Now the yak shaving began… the code was managed using PVCS but there were no checked out source files, all I had were the control files, aka log files, in their proprietary binary format. No problem I thought, I’ll go grab an old archive of pvcs stuff from the Inter-webs and extract the source - err nope, it turns out PVCS still exists and is now an expensive (£1500/user) corporate service platform owned / sold by Microfocus! Surely there is something from the past on archive.org I can use.. also nope (but see later). Oh well, it’s a 40 year-old file format, there will be open source tooling for that right… also nope!

So here I am needing to prank an old friend but without the tools to do it.. what’s an old hacker to do?

Reversing the format

I bite and decide to write some tooling that can extract source code from the log files. I have several hundred samples to look at locally, some large and with lots of changes, others smaller and with only one revision in, time to dump some hex..

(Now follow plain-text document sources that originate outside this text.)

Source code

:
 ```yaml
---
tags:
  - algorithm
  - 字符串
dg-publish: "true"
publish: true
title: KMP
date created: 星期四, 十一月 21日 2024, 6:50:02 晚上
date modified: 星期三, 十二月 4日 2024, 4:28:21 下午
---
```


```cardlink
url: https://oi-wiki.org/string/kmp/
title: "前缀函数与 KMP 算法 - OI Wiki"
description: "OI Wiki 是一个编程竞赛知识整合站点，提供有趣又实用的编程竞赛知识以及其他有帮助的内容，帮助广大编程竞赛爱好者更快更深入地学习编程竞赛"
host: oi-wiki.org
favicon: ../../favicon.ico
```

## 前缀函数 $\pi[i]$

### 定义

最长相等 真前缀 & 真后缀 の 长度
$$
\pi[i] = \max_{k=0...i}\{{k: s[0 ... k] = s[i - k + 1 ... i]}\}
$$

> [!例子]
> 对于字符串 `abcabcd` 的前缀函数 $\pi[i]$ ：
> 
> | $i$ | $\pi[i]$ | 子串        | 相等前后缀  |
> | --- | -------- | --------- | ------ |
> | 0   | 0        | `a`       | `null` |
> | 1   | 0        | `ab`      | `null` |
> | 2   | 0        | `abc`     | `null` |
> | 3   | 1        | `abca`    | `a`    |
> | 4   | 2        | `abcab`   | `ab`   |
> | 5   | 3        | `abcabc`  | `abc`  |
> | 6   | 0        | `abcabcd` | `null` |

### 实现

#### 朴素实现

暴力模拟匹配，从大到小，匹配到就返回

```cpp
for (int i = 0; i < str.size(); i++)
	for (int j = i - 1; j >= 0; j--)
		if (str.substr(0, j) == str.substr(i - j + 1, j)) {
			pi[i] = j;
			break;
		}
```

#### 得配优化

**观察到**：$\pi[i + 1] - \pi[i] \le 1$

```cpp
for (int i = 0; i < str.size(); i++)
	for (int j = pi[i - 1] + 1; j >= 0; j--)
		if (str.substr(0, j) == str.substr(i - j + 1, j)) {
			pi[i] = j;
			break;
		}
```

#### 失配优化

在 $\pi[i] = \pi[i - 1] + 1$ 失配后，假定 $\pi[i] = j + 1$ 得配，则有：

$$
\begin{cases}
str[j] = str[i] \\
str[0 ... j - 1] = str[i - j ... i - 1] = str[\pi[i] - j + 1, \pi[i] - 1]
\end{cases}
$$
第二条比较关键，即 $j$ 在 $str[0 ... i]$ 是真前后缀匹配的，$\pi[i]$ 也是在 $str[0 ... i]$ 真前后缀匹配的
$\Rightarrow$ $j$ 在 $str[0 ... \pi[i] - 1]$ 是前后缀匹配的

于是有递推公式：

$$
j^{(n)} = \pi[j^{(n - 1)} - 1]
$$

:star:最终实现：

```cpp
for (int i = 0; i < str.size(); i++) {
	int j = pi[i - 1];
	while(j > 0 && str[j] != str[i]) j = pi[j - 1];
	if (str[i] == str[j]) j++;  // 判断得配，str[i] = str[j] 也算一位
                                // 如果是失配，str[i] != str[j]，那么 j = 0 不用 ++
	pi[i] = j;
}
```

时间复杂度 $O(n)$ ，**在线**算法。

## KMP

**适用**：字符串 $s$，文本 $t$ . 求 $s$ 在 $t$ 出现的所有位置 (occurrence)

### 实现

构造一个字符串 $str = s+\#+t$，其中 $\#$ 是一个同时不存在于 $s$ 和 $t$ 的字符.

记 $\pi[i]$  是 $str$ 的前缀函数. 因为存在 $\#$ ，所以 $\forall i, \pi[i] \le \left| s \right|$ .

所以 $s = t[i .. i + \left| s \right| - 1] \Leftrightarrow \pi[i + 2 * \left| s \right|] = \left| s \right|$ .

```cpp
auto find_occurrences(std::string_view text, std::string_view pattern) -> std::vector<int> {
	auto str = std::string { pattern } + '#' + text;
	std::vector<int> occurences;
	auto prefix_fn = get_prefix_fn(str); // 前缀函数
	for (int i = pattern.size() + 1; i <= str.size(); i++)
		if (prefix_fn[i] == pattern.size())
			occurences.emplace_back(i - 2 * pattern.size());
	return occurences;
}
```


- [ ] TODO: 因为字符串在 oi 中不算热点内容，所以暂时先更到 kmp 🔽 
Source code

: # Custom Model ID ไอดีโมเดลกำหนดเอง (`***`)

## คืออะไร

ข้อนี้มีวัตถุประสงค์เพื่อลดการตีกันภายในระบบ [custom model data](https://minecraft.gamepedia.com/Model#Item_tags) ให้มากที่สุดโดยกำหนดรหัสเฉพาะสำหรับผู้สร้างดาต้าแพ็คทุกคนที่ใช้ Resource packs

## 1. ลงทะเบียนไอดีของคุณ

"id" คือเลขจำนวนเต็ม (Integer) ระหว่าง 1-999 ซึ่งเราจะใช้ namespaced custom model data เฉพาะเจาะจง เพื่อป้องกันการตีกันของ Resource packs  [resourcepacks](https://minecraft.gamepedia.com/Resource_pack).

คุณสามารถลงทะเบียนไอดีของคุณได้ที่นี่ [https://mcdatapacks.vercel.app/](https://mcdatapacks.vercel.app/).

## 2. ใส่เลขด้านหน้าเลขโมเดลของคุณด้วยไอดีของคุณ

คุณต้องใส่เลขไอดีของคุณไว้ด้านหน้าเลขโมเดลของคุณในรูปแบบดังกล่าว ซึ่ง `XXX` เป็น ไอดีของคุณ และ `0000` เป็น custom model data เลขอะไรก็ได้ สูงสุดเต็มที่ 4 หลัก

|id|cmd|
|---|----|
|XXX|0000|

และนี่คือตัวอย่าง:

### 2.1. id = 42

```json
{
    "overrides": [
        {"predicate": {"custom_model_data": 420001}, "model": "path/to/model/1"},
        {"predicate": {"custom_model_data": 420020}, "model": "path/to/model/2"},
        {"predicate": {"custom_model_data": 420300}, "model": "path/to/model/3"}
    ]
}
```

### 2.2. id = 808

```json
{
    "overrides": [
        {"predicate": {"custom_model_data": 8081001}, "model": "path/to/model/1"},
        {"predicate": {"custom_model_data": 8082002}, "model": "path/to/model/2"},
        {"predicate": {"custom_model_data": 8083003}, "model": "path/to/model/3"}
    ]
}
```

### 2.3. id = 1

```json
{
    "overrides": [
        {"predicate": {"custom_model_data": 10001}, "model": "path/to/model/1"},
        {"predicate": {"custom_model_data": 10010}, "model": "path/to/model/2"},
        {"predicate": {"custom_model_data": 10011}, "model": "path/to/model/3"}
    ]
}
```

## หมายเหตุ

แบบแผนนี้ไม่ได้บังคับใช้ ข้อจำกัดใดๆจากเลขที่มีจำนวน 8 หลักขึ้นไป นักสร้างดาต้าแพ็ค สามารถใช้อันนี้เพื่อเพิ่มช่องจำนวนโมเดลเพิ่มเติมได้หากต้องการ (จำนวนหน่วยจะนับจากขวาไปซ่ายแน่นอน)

It turns out that PVCS is very similar to RCS in keeping the latest file content, plus a series of reverse deltas to recontruct earlier revisions, it also supports symbolic names / labels (we might say tags in a modern VCS). There is a list of revision locks and some control metadata (such as the original file name, the originating user, etc.). All of this is visible in a logfile as plain text blocks, with some surrounding binary goo. Closer examination between files shows consistent structure, with a fixed header, then a series of Type-Length-Value (TLV) blocks, much like ASN.1 or Protobuf encoding. I work out how to step through these blocks, and to identify the one holding the latest revision of the content, extracting that to stdout. Job done for the prank, but…

The one that got away

While looking for PVCS downloads in the wayback machine, I discover that Borland C/C++ V5 for Windows supported PVCS natively as a built-in version control backend, and there is a CD image on archive.org :) Yoink!

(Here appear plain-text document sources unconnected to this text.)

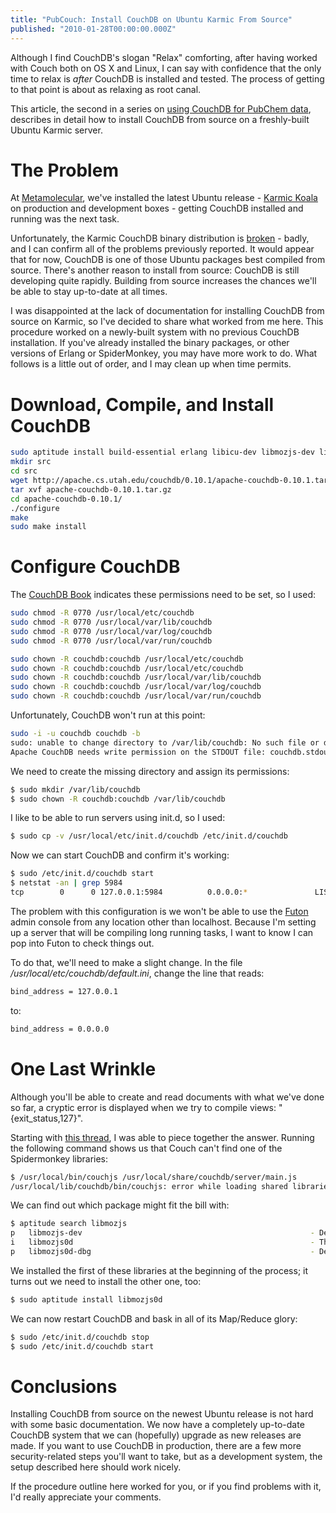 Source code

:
 ```yaml
---
title: "PubCouch: Install CouchDB on Ubuntu Karmic From Source"
published: "2010-01-28T00:00:00.000Z"
---
```


Although I find CouchDB's slogan "Relax" comforting, after having worked with Couch both on OS X and Linux, I can say with confidence that the only time to relax is *after* CouchDB is installed and tested. The process of getting to that point is about as relaxing as root canal.

This article, the second in a series on [using CouchDB for PubChem data](http://depth-first.com/articles/2010/01/20/pubcouch-a-couchdb-interface-to-pubchem), describes in detail how to install CouchDB from source on a freshly-built Ubuntu Karmic server.

# The Problem

At [Metamolecular](http://metamolecular.com), we've installed the latest Ubuntu release - [Karmic Koala](https://wiki.ubuntu.com/KarmicKoala) on production and development boxes - getting CouchDB installed and running was the next task.

Unfortunately, the Karmic CouchDB binary distribution is [broken](https://bugs.launchpad.net/ubuntu/karmic/+source/couchdb/+bug/448682) - badly, and I can confirm all of the problems previously reported. It would appear that for now, CouchDB is one of those Ubuntu packages best compiled from source. There's another reason to install from source: CouchDB is still developing quite rapidly. Building from source increases the chances we'll be able to stay up-to-date at all times.

I was disappointed at the lack of documentation for installing CouchDB from source on Karmic, so I've decided to share what worked from me here. This procedure worked on a newly-built system with no previous CouchDB installation. If you've already installed the binary packages, or other versions of Erlang or SpiderMonkey, you may have more work to do. What follows is a little out of order, and I may clean up when time permits.

# Download, Compile, and Install CouchDB

```bash
sudo aptitude install build-essential erlang libicu-dev libmozjs-dev libcurl4-openssl-dev
mkdir src
cd src
wget http://apache.cs.utah.edu/couchdb/0.10.1/apache-couchdb-0.10.1.tar.gz
tar xvf apache-couchdb-0.10.1.tar.gz
cd apache-couchdb-0.10.1/
./configure
make
sudo make install
```

# Configure CouchDB

The [CouchDB Book](http://books.couchdb.org/relax/) indicates these permissions need to be set, so I used:

```bash
sudo chmod -R 0770 /usr/local/etc/couchdb
sudo chmod -R 0770 /usr/local/var/lib/couchdb
sudo chmod -R 0770 /usr/local/var/log/couchdb
sudo chmod -R 0770 /usr/local/var/run/couchdb

sudo chown -R couchdb:couchdb /usr/local/etc/couchdb
sudo chown -R couchdb:couchdb /usr/local/etc/couchdb
sudo chown -R couchdb:couchdb /usr/local/var/lib/couchdb
sudo chown -R couchdb:couchdb /usr/local/var/log/couchdb
sudo chown -R couchdb:couchdb /usr/local/var/run/couchdb
```

Unfortunately, CouchDB won't run at this point:

```bash
sudo -i -u couchdb couchdb -b
sudo: unable to change directory to /var/lib/couchdb: No such file or directory
Apache CouchDB needs write permission on the STDOUT file: couchdb.stdout
```

We need to create the missing directory and assign its permissions:

```bash
$ sudo mkdir /var/lib/couchdb
$ sudo chown -R couchdb:couchdb /var/lib/couchdb
```

I like to be able to run servers using init.d, so I used:

```bash
$ sudo cp -v /usr/local/etc/init.d/couchdb /etc/init.d/couchdb
```

Now we can start CouchDB and confirm it's working:

```bash
$ sudo /etc/init.d/couchdb start
$ netstat -an | grep 5984
tcp        0      0 127.0.0.1:5984          0.0.0.0:*               LISTEN
```

The problem with this configuration is we won't be able to use the [Futon](http://books.couchdb.org/relax/intro/getting-started) admin console from any location other than localhost. Because I'm setting up a server that will be compiling long running tasks, I want to know I can pop into Futon to check things out.

To do that, we'll need to make a slight change. In the file */usr/local/etc/couchdb/default.ini*, change the line that reads:

```bash
bind_address = 127.0.0.1
```

to:

```bash
bind_address = 0.0.0.0
```

# One Last Wrinkle

Although you'll be able to create and read documents with what we've done so far, a cryptic error is displayed when we try to compile views: "{exit_status,127}".

Starting with [this thread](http://osdir.com/ml/couchdb-user/2009-03/msg00415.html), I was able to piece together the answer. Running the following command shows us that Couch can't find one of the Spidermonkey libraries:

```bash
$ /usr/local/bin/couchjs /usr/local/share/couchdb/server/main.js
/usr/local/lib/couchdb/bin/couchjs: error while loading shared libraries: libmozjs.so.0d: cannot open shared object file: No such file or directory
```

We can find out which package might fit the bill with:

```bash
$ aptitude search libmozjs
p   libmozjs-dev                                                   - Development files for the Mozilla SpiderMonkey JavaScript library       
i   libmozjs0d                                                     - The Mozilla SpiderMonkey JavaScript library                             
p   libmozjs0d-dbg                                                 - Development files for the Mozilla SpiderMonkey JavaScript library
```

We installed the first of these libraries at the beginning of the process; it turns out we need to install the other one, too:

```bash
$ sudo aptitude install libmozjs0d
```

We can now restart CouchDB and bask in all of its Map/Reduce glory:

```bash
$ sudo /etc/init.d/couchdb stop
$ sudo /etc/init.d/couchdb start
```

# Conclusions

Installing CouchDB from source on the newest Ubuntu release is not hard with some basic documentation. We now have a completely up-to-date CouchDB system that we can (hopefully) upgrade as new releases are made. If you want to use CouchDB in production, there are a few more security-related steps you'll want to take, but as a development system, the setup described here should work nicely.

If the procedure outline here worked for you, or if you find problems with it, I'd really appreciate your comments.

After much unpacking (nested 3 layers deep - thanks Borland), I find a specific win32 DLL that contains the PVCS logic, which appears to have been supplied by Polytron to Borland (according to the copyright and version table strings within). I throw this into Ghidra and take a quick look - it’s quite complicated, so I decide to put that aside and see what I can learn from the raw files first, which turns out to be all I needed to extract source code - I might return to the decompiler if I ever want / need to know more.

Making a useful tool

I’m enjoying the process of understaning the format, there are likely to be others out there facing a similar issue (always assume another nerd shares your pain) and there are no open source tools for PVCS. I feel obliged to finish the job and extend the tooling such that it is possible to read useful metadata and retrieve any revision from a logfile, then publish for the good of geekdom - hello!

What can be done

Read-only extraction of metadata and content revisions (by revision number or label). It’s unlikely ever to be possible to write a logfile as there is too much unknown stuff (although some persistence with the decompiler might get there).

Have fun and let me know if you use this!